Work request: Below are the entries. Transcribe exactly the lines from the one with "the Barnes G--Function]" through the one with "rational--valued $z > 0$", ends included, and leave out all others.

Material to process:
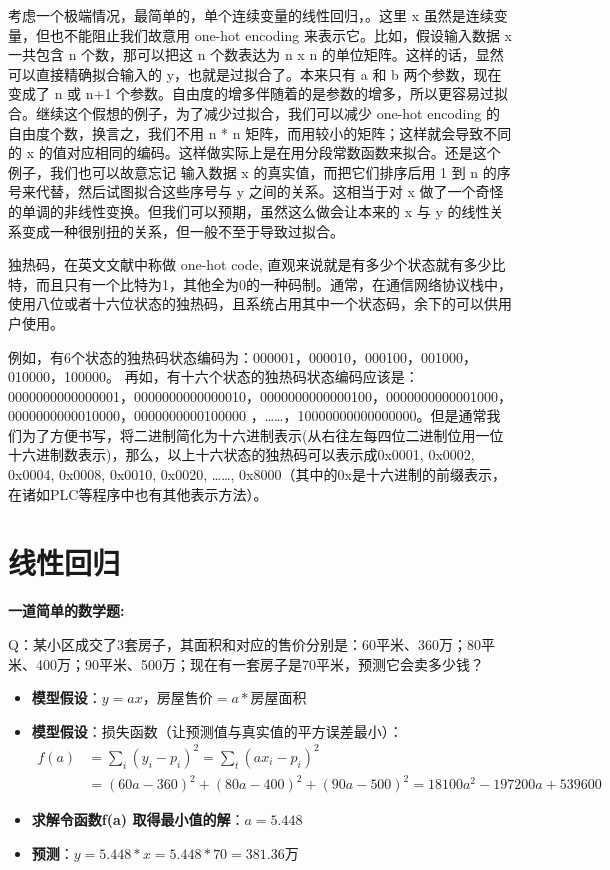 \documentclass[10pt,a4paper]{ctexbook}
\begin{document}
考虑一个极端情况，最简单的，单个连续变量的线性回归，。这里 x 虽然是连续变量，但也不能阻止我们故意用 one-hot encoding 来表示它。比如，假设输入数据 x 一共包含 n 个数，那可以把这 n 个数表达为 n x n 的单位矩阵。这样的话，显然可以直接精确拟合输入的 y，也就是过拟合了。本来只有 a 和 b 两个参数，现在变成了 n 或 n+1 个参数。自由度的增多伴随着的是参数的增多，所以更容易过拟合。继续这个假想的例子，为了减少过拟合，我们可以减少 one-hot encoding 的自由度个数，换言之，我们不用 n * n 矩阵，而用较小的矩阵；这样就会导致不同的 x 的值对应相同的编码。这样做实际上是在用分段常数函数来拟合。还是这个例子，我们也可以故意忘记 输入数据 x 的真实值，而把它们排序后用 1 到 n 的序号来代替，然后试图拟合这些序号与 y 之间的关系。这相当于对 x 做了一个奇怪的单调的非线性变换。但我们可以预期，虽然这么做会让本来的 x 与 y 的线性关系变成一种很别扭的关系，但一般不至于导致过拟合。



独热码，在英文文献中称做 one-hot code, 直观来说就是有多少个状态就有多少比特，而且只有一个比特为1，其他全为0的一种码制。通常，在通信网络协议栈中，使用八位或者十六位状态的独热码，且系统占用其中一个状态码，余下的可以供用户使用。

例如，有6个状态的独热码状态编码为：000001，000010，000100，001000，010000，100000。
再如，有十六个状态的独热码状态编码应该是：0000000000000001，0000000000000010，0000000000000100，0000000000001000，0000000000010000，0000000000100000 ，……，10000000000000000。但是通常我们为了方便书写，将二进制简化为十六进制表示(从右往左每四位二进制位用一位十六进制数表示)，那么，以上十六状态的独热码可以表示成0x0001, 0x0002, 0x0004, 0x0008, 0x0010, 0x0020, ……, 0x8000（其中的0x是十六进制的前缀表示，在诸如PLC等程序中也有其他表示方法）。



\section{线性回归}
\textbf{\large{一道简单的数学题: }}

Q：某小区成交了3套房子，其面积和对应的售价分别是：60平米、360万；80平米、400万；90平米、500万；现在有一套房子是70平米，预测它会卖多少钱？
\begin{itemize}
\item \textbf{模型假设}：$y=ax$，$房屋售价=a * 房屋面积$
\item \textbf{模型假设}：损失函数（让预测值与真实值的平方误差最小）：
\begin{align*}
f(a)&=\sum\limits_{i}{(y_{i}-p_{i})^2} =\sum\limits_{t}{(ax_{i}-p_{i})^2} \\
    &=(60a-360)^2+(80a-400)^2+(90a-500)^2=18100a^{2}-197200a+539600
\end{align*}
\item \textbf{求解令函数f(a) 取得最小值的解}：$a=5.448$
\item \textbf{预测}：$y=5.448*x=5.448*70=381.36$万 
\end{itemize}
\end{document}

* * *

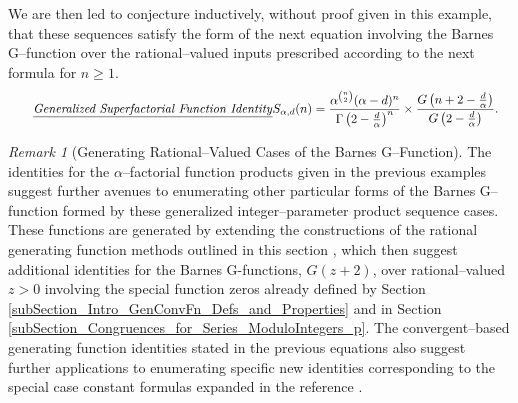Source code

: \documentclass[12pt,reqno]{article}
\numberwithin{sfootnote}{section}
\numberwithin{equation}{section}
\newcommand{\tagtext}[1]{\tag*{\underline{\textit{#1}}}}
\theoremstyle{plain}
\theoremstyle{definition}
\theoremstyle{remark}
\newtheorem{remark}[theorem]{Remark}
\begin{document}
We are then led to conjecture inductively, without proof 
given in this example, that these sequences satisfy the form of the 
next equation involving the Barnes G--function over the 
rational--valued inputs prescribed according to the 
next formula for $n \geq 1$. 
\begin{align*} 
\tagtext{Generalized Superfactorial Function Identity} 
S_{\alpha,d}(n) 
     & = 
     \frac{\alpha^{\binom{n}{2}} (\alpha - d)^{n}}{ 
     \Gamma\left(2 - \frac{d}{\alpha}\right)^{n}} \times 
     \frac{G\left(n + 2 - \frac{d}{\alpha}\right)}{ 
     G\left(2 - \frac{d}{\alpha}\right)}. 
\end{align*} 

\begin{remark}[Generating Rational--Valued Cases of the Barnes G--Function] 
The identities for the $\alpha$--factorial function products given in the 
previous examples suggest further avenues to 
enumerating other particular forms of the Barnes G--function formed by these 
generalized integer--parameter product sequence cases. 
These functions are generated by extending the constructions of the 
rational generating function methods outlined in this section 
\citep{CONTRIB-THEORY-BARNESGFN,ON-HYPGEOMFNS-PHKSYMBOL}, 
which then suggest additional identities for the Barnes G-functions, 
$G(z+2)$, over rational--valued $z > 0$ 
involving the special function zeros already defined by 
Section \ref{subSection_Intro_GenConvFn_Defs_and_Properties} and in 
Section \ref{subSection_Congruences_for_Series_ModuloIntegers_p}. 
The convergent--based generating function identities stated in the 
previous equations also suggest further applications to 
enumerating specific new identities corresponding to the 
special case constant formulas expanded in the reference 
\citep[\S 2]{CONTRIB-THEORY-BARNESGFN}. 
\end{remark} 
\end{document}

==

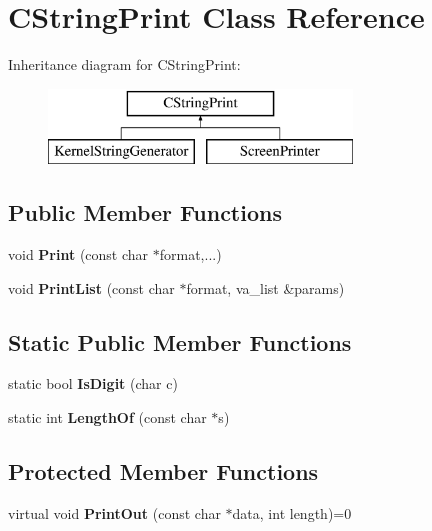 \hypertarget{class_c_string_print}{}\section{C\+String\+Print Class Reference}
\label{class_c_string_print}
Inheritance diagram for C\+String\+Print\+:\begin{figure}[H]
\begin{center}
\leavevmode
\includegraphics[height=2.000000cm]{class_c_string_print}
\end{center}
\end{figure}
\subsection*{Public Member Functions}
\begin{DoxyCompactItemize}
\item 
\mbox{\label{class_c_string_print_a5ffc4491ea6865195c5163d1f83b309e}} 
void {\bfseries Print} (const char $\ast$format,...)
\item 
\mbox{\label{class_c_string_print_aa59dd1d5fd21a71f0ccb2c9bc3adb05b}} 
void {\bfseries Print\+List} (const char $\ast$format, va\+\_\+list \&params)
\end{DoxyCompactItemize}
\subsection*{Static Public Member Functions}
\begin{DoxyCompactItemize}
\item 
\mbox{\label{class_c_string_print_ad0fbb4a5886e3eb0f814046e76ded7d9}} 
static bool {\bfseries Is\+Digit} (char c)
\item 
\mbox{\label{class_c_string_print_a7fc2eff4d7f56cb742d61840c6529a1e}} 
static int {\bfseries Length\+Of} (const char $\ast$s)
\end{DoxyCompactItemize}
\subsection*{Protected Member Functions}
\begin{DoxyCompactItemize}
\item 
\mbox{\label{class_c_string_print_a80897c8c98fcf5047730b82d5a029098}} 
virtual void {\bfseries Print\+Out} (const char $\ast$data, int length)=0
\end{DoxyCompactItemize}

Solution:
\begin{remark}[Generating Rational--Valued Cases of the Barnes G--Function] 
The identities for the $\alpha$--factorial function products given in the 
previous examples suggest further avenues to 
enumerating other particular forms of the Barnes G--function formed by these 
generalized integer--parameter product sequence cases. 
These functions are generated by extending the constructions of the 
rational generating function methods outlined in this section 
\citep{CONTRIB-THEORY-BARNESGFN,ON-HYPGEOMFNS-PHKSYMBOL}, 
which then suggest additional identities for the Barnes G-functions, 
$G(z+2)$, over rational--valued $z > 0$ 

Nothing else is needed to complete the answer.